Plus intimes, d'autres sentiments du soldat se cachent dans les carnets de campagne qui serviront à la rédaction du livre. Le principal est la nostalgie provoquée par les lettres de la famille ou celles de son ami autunois, le grand écrivain Paul Cazin qui lui adresse des encouragements, et qui parle de lui en écrivant à leur ami commun, le peintre creusotin Raymond Rochette. Mon père, alors, se souvient : qu'en dehors du monde des barbelés et des mitrailleuses il existe encore de l'Art, de la Littérature et de la Beauté.(note du 6 janvier 40)
Il est ému en de fugitives circonstances : Ainsi, au dessus de Rohrbach noyé dans la brume (le 23 décembre), il a l'illusion de revivre une belle après midi d'enfant ; le 6 janvier, un civet de lièvre lui rappelle, dit-il, les chasses du grand-père et tout ce qui en moi demeure de pur, de doux et de vraiment mien.
A l'occasion d'une permission au Creusot (début mai), il est agacé par les jérémiades de certains affectés spéciaux ou ouvriers qui se plaignent de retenues sur leur salaire..
Mais dans ces notes (comme celle du 23 mai, du côté de Bar-le-Duc), passe aussi le vent de l'effroi : Je tremble malgré moi, accroupi dans un fossé depuis trois heures. Les obus pleuvent autour de nous : des 77 ou des 105. C'est terrible ces miaulements féroces terminés par une sorte de coup de hache. A chaque éclatement, j'enfouis ma tête dans mes épaules comme un poulet apeuré...

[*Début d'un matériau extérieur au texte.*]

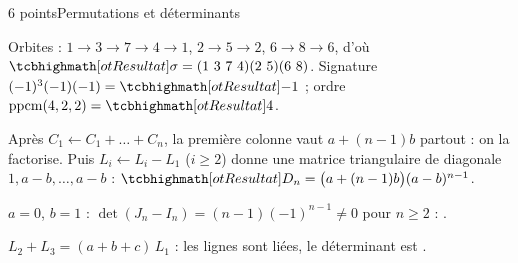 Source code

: 

\begin{corrigeEval}{6 points}{Permutations et déterminants}
\begin{questions}
  \item Orbites : $1\to3\to7\to4\to1$, $2\to5\to2$, $6\to8\to6$, d'où
    $\res{\sigma=(1\ 3\ 7\ 4)(2\ 5)(6\ 8)}$. Signature
    $(-1)^{3}(-1)(-1)=\res{-1}$ ; ordre $\operatorname{ppcm}(4,2,2)=\res{4}$.
  \item Après $C_1\leftarrow C_1+\dots+C_n$, la première colonne vaut
    $a+(n-1)b$ partout : on la factorise. Puis $L_i\leftarrow L_i-L_1$
    ($i\geqslant2$) donne une matrice triangulaire de diagonale
    $1,a-b,\dots,a-b$ : $\res{D_n=\bigl(a+(n-1)b\bigr)(a-b)^{n-1}}$.
  \item $a=0$, $b=1$ : $\det(J_n-I_n)=(n-1)(-1)^{n-1}\neq0$ pour
    $n\geqslant2$ : . \pts{1 pt}
  \item $L_2+L_3=(a+b+c)\,L_1$ : les lignes sont liées, le déterminant est
    . \pts{1 pt}
\end{questions}
\end{corrigeEval}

2) Par contre, dans les souvenirs publiés, les sentiments exprimés sont moins élémentaires. Alors l'écrivain Georges Riguet apparaît, en donnant un cachet à ses observations, en faisant ressortir soit l'aspect tragique, soit le côté pittoresque des événements. Car, dit-il (dans "Les Tribulations d'Achille"), pareille au dieu Janus, la guerre a deux visages : il y a certes les visions de cauchemar inoubliables mais elles sont mêlées à des épisodes saugrenus ou bouffons.
Et l'écrivain entend rapporter la vie entière, telle qu' elle est.

a) Comme nous verrons, le visage de la défaite est souvent épouvantable. Mais, pendant les premiers mois d'observation de la drôle de guerre, Georges Riguet laisse aller sa verve en évoquant le souvenir de camarades et, parfois, en relatant des anecdotes amusantes ou émouvantes.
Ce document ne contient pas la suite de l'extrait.